Your task = Your task is to reproduce exactly the lines from the line with "To provide a" through the end of the records below.

*** Raw data ***

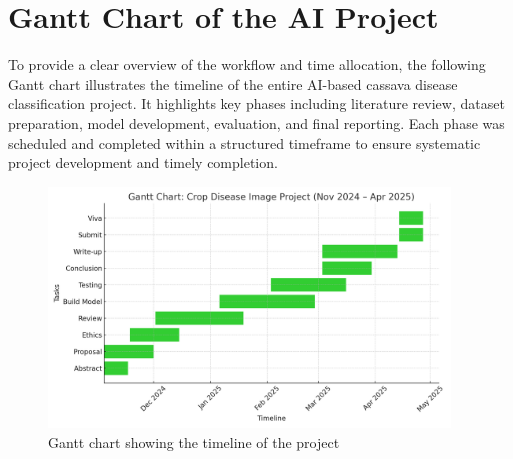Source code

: \section{Gantt Chart of the AI Project}

To provide a clear overview of the workflow and time allocation, the following Gantt chart illustrates the timeline of the entire AI-based cassava disease classification project. It highlights key phases including literature review, dataset preparation, model development, evaluation, and final reporting. Each phase was scheduled and completed within a structured timeframe to ensure systematic project development and timely completion.

\begin{figure}[H]
    \centering
    \includegraphics[width=0.95\textwidth]{figures/gantt_chart_project_limegreen.png}
    \caption{Gantt chart showing the timeline of the project}
    \label{fig:gantt_chart}
\end{figure}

*** End of Raw data ***

Answer space =
To provide a clear overview of the workflow and time allocation, the following Gantt chart illustrates the timeline of the entire AI-based cassava disease classification project. It highlights key phases including literature review, dataset preparation, model development, evaluation, and final reporting. Each phase was scheduled and completed within a structured timeframe to ensure systematic project development and timely completion.

\begin{figure}[H]
    \centering
    \includegraphics[width=0.95\textwidth]{figures/gantt_chart_project_limegreen.png}
    \caption{Gantt chart showing the timeline of the project}
    \label{fig:gantt_chart}
\end{figure}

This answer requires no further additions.